- Opening Delimiter -
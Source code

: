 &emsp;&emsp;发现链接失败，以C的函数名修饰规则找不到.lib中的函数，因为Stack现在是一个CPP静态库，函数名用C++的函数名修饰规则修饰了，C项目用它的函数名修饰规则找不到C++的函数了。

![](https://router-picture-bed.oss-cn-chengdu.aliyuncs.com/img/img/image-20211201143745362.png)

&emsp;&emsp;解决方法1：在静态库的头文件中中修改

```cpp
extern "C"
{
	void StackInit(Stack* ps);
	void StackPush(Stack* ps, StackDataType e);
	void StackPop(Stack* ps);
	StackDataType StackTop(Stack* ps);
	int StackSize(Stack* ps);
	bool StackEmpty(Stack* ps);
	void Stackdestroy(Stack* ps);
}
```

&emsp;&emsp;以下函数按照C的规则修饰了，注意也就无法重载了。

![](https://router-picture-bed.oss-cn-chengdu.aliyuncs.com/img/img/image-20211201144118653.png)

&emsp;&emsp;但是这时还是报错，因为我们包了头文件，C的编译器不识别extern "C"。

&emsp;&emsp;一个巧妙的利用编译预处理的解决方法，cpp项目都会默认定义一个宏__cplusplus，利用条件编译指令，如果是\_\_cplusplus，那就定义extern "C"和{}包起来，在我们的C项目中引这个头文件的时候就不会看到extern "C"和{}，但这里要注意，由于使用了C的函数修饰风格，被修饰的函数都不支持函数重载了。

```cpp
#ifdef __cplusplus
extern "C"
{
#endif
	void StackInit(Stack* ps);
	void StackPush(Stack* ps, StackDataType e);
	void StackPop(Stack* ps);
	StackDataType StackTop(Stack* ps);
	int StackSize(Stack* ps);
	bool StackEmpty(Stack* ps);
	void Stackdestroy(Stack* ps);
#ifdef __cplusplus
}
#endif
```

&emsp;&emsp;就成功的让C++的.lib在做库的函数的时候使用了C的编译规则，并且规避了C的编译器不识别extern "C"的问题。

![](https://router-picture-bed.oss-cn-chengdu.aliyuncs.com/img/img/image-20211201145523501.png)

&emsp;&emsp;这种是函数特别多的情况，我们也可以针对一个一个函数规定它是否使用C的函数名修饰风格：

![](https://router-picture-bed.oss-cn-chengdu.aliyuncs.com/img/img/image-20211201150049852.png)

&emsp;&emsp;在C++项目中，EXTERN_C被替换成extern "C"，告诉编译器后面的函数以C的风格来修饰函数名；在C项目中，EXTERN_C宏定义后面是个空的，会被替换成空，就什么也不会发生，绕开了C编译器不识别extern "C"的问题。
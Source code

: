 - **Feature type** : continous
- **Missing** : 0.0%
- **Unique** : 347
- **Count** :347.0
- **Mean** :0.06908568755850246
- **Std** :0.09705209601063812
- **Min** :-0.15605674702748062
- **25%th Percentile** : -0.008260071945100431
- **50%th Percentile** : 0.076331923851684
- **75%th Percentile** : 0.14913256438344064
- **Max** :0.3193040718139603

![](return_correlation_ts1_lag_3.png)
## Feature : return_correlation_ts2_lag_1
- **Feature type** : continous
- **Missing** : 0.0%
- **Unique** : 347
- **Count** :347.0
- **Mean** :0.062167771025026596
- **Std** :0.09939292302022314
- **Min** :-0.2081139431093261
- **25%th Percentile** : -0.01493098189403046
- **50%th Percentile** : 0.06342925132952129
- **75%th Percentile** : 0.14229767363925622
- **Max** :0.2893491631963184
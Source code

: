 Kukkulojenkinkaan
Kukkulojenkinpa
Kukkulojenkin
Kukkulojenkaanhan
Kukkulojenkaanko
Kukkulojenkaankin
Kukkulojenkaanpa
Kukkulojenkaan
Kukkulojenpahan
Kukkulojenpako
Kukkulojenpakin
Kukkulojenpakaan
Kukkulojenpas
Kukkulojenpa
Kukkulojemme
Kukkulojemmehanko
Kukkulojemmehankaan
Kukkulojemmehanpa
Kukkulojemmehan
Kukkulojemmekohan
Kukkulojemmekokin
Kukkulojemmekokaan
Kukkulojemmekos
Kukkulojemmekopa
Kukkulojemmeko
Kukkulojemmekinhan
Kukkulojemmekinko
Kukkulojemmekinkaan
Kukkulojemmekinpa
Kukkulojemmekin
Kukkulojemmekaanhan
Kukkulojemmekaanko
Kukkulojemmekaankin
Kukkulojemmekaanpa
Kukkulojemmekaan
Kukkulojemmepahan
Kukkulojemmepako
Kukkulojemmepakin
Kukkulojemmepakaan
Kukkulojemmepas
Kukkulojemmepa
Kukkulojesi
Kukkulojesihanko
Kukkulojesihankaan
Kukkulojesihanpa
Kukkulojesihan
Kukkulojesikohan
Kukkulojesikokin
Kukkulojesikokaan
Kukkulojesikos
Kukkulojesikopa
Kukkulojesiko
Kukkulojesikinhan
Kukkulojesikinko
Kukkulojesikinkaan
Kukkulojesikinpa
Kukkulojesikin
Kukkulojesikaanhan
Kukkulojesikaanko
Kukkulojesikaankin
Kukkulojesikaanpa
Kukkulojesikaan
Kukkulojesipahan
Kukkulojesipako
- Closing Delimiter -
- Opening Delimiter -
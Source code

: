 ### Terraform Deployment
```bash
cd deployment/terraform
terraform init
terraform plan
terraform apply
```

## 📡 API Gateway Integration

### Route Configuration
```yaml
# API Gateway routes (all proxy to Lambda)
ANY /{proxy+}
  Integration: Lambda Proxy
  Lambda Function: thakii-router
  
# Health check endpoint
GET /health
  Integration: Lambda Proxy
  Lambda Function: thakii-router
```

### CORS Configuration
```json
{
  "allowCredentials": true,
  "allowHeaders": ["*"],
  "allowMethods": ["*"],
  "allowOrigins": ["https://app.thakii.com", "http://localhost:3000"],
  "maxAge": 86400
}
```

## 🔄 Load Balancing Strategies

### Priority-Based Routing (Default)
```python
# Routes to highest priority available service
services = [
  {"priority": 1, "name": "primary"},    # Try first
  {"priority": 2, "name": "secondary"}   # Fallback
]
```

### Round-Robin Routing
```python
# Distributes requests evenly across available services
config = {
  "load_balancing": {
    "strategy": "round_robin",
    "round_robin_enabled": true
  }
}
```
- Closing Delimiter -
- Opening Delimiter -
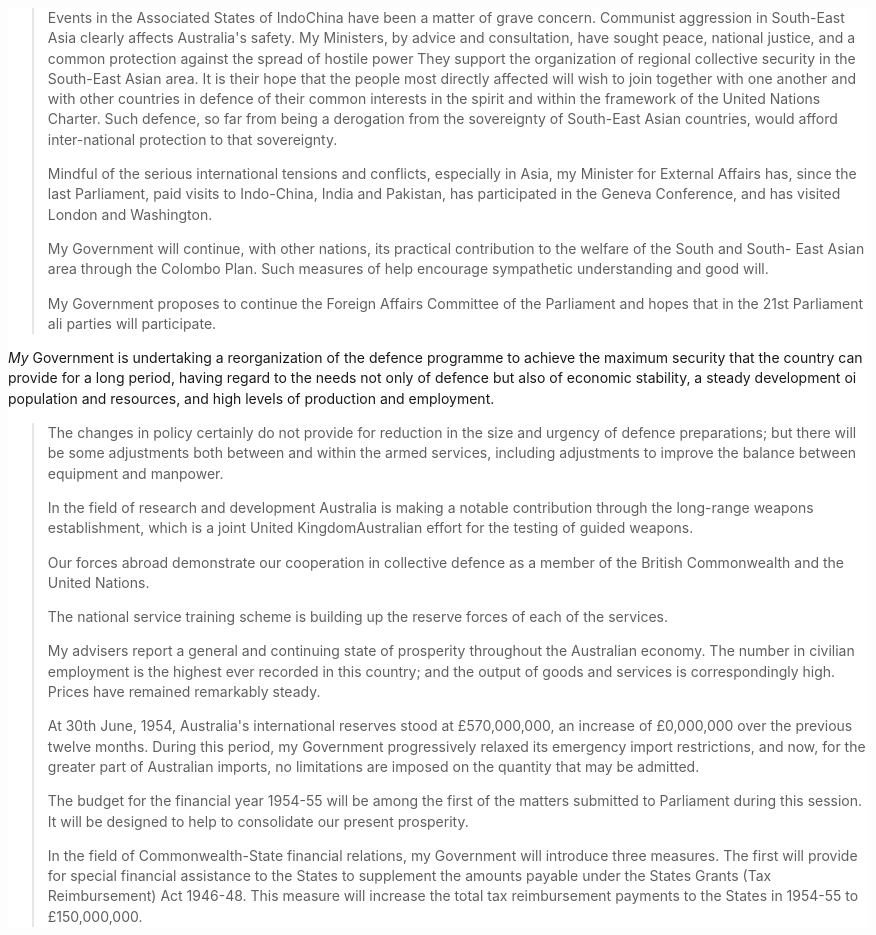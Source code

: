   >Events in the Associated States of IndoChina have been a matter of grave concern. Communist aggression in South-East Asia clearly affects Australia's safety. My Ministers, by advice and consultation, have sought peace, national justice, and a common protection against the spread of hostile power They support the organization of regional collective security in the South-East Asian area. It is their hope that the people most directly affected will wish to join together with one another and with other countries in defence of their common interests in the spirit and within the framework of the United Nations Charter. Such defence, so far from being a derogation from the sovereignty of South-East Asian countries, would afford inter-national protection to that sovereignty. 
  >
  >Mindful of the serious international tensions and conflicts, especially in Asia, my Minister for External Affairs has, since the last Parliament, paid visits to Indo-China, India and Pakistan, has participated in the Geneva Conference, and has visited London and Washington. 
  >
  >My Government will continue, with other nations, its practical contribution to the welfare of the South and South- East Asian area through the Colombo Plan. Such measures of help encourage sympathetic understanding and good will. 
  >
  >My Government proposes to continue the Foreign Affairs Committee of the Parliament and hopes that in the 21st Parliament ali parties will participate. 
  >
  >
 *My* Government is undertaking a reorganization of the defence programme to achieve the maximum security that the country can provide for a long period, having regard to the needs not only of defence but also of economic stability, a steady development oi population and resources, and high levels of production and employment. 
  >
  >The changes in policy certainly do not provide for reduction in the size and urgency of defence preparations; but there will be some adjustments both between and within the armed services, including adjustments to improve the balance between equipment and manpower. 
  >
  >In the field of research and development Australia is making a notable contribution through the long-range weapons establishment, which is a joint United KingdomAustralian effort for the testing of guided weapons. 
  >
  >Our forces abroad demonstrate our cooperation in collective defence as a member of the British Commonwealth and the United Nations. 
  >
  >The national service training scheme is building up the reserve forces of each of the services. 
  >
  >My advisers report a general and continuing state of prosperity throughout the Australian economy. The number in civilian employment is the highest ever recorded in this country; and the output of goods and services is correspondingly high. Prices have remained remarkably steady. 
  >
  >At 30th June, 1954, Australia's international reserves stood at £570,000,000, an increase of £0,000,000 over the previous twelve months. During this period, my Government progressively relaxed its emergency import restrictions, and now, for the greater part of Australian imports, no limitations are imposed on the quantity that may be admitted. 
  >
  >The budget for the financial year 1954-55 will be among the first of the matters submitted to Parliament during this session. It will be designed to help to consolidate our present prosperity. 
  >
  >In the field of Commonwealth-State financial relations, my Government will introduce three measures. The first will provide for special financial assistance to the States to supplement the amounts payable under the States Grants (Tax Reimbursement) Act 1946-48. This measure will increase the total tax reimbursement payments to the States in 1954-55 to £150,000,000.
- Closing Delimiter -
- TASK REQUIREMENTS -
Once you find the line with "Kukkulojesikokaan" in the entries above, output it and each line after it up to and including the line with "Kukkulojesipako", and nothing else.

- FINISHED EXERCISE -
Kukkulojesikokaan
Kukkulojesikos
Kukkulojesikopa
Kukkulojesiko
Kukkulojesikinhan
Kukkulojesikinko
Kukkulojesikinkaan
Kukkulojesikinpa
Kukkulojesikin
Kukkulojesikaanhan
Kukkulojesikaanko
Kukkulojesikaankin
Kukkulojesikaanpa
Kukkulojesikaan
Kukkulojesipahan
Kukkulojesipako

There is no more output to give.